Monday, Jan. 10, 1927
Statistics
Urbane, but making little effort to conceal his happy mind, the Rev. Charles Stelzle, Chairman of the Church Advertising Department, International Advertising Association, last week made public with extensive comment the results of a ten-day "nation-wide" religious poll, just concluded. One hundred fifty-three city newspapers from Manhattan to Seattle had asked their readers such forthright questions as: "Do you believe in God?"/- "Do you think that religion in some form is necessary?" To the first, 91% answered yes; to the second 87% yes. In fact all the proportions were almost equally favorable to the cause, unless one excepts the 58% who do not regularly have family worship in the home.
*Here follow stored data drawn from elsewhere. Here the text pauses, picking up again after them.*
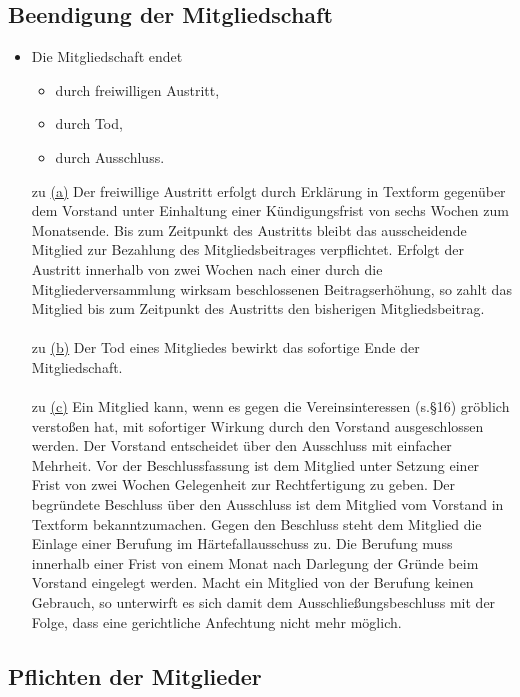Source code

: \documentclass[12pt,paper=a4,ngerman]{report}
\begin{document}
\subsection{Beendigung der Mitgliedschaft}

\begin{itemize}
    \item Die Mitgliedschaft endet
    \begin{itemize}
        \item durch freiwilligen Austritt,
        \item durch Tod,
        \item durch Ausschluss.
    \end{itemize}
    
    zu \hyperref[par-13]{(a)} Der freiwillige Austritt erfolgt durch Erklärung in Textform gegenüber dem Vorstand unter Einhaltung einer Kündigungsfrist von sechs Wochen zum Monatsende. Bis zum Zeitpunkt des Austritts bleibt das ausscheidende Mitglied zur Bezahlung des Mitgliedsbeitrages verpflichtet. Erfolgt der Austritt innerhalb von zwei Wochen nach einer durch die Mitgliederversammlung wirksam beschlossenen Beitragserhöhung, so zahlt das Mitglied bis zum Zeitpunkt des Austritts den bisherigen Mitgliedsbeitrag.
    \\
    \\
    zu \hyperref[par-13]{(b)} Der Tod eines Mitgliedes bewirkt das sofortige Ende der Mitgliedschaft.
    \\
    \\
    zu \hyperref[par-13]{(c)} Ein Mitglied kann, wenn es gegen die Vereinsinteressen (s.§16) gröblich verstoßen hat, mit sofortiger Wirkung durch den Vorstand ausgeschlossen werden. Der Vorstand entscheidet über den Ausschluss mit einfacher Mehrheit. Vor der Beschlussfassung ist dem Mitglied unter Setzung einer Frist von zwei Wochen Gelegenheit zur Rechtfertigung zu geben. Der begründete Beschluss über den Ausschluss ist dem Mitglied vom Vorstand in Textform bekanntzumachen. Gegen den Beschluss steht dem Mitglied die Einlage einer Berufung im Härtefallausschuss zu. Die Berufung muss innerhalb einer Frist von einem Monat nach Darlegung der Gründe beim Vorstand eingelegt werden. Macht ein Mitglied von der Berufung keinen Gebrauch, so unterwirft es sich damit dem Ausschließungsbeschluss mit der Folge, dass eine gerichtliche Anfechtung nicht mehr möglich.
\end{itemize}

\subsection{Pflichten der Mitglieder}
\end{document}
Commentators could not help detecting one fly in the unguent, and greatly fearing another. The first, visible, was that out of the total circulation of the 153 journals, but 125,000 answered, which is about one-third the circulation of a single one of them, the New York World (309,386). The second (a natural suspicion) was that only zealots (believers and unbelievers) had gone to the trouble of marking ballots and mailing.
Irreverent readers of the published results were loud in facetious badinage. Thinking members of the church, with or without regard to these former, felt that the campaign had been injudicious -- that the wind of the spirit, blowing whithersoever it listeth, is scarcely to be gauged by a meteorological chart.
/-One pantheist lady in Schenectady, N.Y., answered: "Yes, all of them."